I'd nominate the Foreground/Background version of RT-11 (ummmmm... what was
the loader called? RKMNFB.SYS? The single job OS loader was xxxxSJ.SYS) I
think it meets the above criteria, and is somewhat aged. I think I used it
circa 1978 (1979 for sure).
_______________________________________________________________
Harvey Brydon | Internet: bry...@tulsa.dowell.slb.com
Schlumberger Dowell | P.O.T.S.: (918)250-4312
I was alive during Woodstock, but I don't remember it - so, I guess
I must have been there...
Giles Morris
>>And DEC's RSX-11.
>
>[as an example of multithreading in an OS]
>
>Nah. An 11M task corresponded to what usually gets called a process these days,
>although they were refreshingly lighter in weight.
I thought that the FORK$ call gave you a new thread (but it's been a long time)
A Home-Brew OS that I worked with in 1974 provided threads. We used it for
control systems.
Giles Morris
h_kraus
CICS was a multi-threaded app that ran in a single address
space (commercial/production release) back in '68/69. It is
still in wide use (even wider with releases for OS/2, AIX, and
AS/400) and for the most part it is backwardly compatible
(the command level) for at least 15-20 years.
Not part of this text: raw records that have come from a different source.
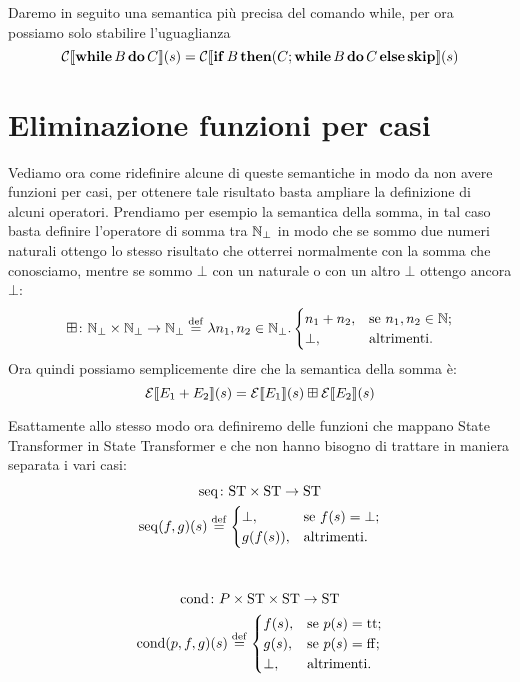 Daremo in seguito una semantica più precisa del comando while, per ora possiamo solo stabilire l'uguaglianza
$$\mathcal{C} \llbracket \mathop{\textup{\textbf{while}}} B \mathop{\textup{\textbf{do}}} C \rrbracket (s) = \mathcal{C} \llbracket \mathop{\textup{\textbf{if}}} B \mathop{\textup{\textbf{then}}} (C ; \mathop{\textup{\textbf{while}}} B \mathop{\textup{\textbf{do}}} C \mathop{\textup{\textbf{else}}} \mathop{\textup{\textbf{skip}}} \rrbracket (s)$$

\section{Eliminazione funzioni per casi}
\label{sec:definizione di F}
Vediamo ora come ridefinire alcune di queste semantiche in modo da non avere funzioni per casi, per ottenere tale risultato basta ampliare la definizione di alcuni operatori. Prendiamo per esempio la semantica della somma, in tal caso basta definire l'operatore di somma tra $\mathbb{N}_\bot$ in modo che se sommo due numeri naturali ottengo lo stesso risultato che otterrei normalmente con la somma che conosciamo, mentre se sommo $\bot$ con un naturale o con un altro $\bot$ ottengo ancora $\bot$:
$$\fund{\conadd}{\Nset_\bot \times \Nset_\bot}{\Nset_\bot} \defeq \lambda n_1, n_2 \in \Nset_\bot . \begin{cases}
        n_1 + n_2, &\text{se $n_1, n_2 \in \Nset$;}\\
        \bot, &\text{altrimenti.}
        \end{cases}$$
Ora quindi possiamo semplicemente dire che la semantica della somma è:
$$\mathcal{E} \llbracket E_1 + E_2 \rrbracket (s) = \mathcal{E} \llbracket E_1 \rrbracket (s) \mathbin{\boxplus} \mathcal{E} \llbracket E_2 \rrbracket (s)$$

Esattamente allo stesso modo ora definiremo delle funzioni che mappano State Transformer in State Transformer e che non hanno bisogno di trattare in maniera separata i vari casi:
\begin{gather*}
\fund{\mathrm{seq}}{\ST \times \ST}{\ST} \\
\mathrm{seq}(f,g)(s) \defeq \begin{cases}
        \bot, &\text{se $f(s) = \bot$;}\\
        g(f(s)), &\text{altrimenti.}
        \end{cases}\\
\pts
\fund{\mathrm{cond}}{P \times \ST \times \ST}{\ST} \\
\mathrm{cond}(p,f,g)(s) \defeq \begin{cases}
        f(s), &\text{se $p(s) = \ttv$;}\\
        g(s), &\text{se $p(s) = \ffv$;}\\
        \bot, &\text{altrimenti.}
        \end{cases}\\
\end{gather*}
How many
powerful business-system development tools can make
that claim?
Funny how the systems that process what research groups say are
70-80% of all production data in the world are so forgotten or
unknown to the "new" technology community.
h_kraus
are all subtly different. <<
Hmm, seems like that's what I said<g>.
BTW, I was wondering how you would define the difference between lightweight
and heavyweight threads. Not familiar with the use of this term. My understanding
is that a lightweight *process* is the definition of a "thread". A heavyweight process
can have only one thread.
Of course, threads have their own program counter (PSW), register set (GPRs),
stack space (Save Areas), and share open files and code (using the Attach
macro). MVS threads run as sub-TCBs under a primary TCB, each issuing
their own SVRBs and PRBs.
By this definition there is no doubt that MVS had threads for many many
years before Unix or NT, and that CICS is certainly multi-threaded (it could not
operate properly without it, unless you're confusing it with IPC mechanisms, such
as IMS and the current CICS/ESA use).
Do you know when DG may have had this, like pre 70's? Don't know
anything about DG's history.
Harold
hkr...@accessone.com
John Nagle
UNIVAC EXEC 8, later known as OS/1100, had "threads" from its inception.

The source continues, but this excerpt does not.